PEORIA, Ill. (WMBD/WYZZ) — Another day, another twist to the high school basketball season that is still two weeks away from a scheduled start.
A day after the Illinois High School Association announced it is holding to its plan to start a prep basketball season in November, Governor JB Pritzker said he’s like to see the season moved to the spring. The IHSA says its sticking to its schedule and released it mitigations for winter sports Thursday.
Tuesday, the Illinois Department of Public Health moved basketball from medium to high risk, meaning no games, no intrasquad scrimmages and no contact practices can take place. Wednesday the IHSA board voted to allow local school districts to make the decision if their teams will play this winter.

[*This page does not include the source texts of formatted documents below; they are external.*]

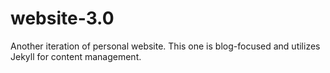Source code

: # website-3.0
Another iteration of personal website.  This one is blog-focused and utilizes Jekyll for content management.
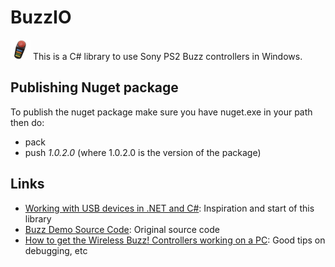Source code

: # BuzzIO

![Buzz Controller](https://github.com/bbeardsley/BuzzIO/raw/master/icon.png) This is a C# library to use Sony PS2 Buzz controllers in Windows.

## Publishing Nuget package

To publish the nuget package make sure you have nuget.exe in your path then do:

- pack
- push *1.0.2.0* (where 1.0.2.0 is the version of the package) 

## Links

- [Working with USB devices in .NET and C#](http://www.developerfusion.com/article/84338/making-usb-c-friendly/): Inspiration and start of this library
- [Buzz Demo Source Code](http://www.developerfusion.com/resource/download/content/84338/buzz%20demo%20source%20code/): Original source code
- [How to get the Wireless Buzz! Controllers working on a PC](http://www.soundtherapy.org.uk/253/wireless-switch-article/): Good tips on debugging, etc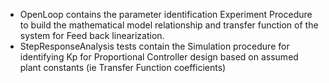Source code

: - OpenLoop  contains the parameter identification Experiment Procedure to build the mathematical model relationship and transfer function of the system for Feed back linearization.
- StepResponseAnalysis tests contain the Simulation procedure for identifying Kp for Proportional Controller design based on assumed plant constants (ie Transfer Function coefficients)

The student-athletes are the ones caught in the middle.
“I think everyone wants to play badly,” Notre Dame senior Matthew Williams said at practice Thursday. “We’ll do whatever it takes to have a season, even if it’s in the spring, I think he’d all be ready to go.”
The winter basketball season is scheduled to begin with practice on Nov. 16 and games on Nov. 30. But with the governor’s office and the IHSA butting heads, the fate of the season may be decided in a court of law before its played out on basketball courts.
“I just tell them, whatever they choose to do we just have to roll with it,” Manual boys basketball coach Willie Coleman said. “(I tell them) keep your head up, no matter what. it’s a tough time. And I can’t imagine what these kids are going through.”
The IHSA mitigations include players, coaches and officials wearing masks while at play. Due to players wearing masks during contests, a media time-out will be taken each quarter at the first dead ball under the 5-minute mark to give players an opportunity to catch their breath.
“It’s been a roller coaster,” said Limestone boys basketball coach Tony Thomason. “Those are things we can’t control. We’re doing our part, social distancing, wearing our masks, the kids have done a great job adhering to that. So we are only worried about what we can control right now.”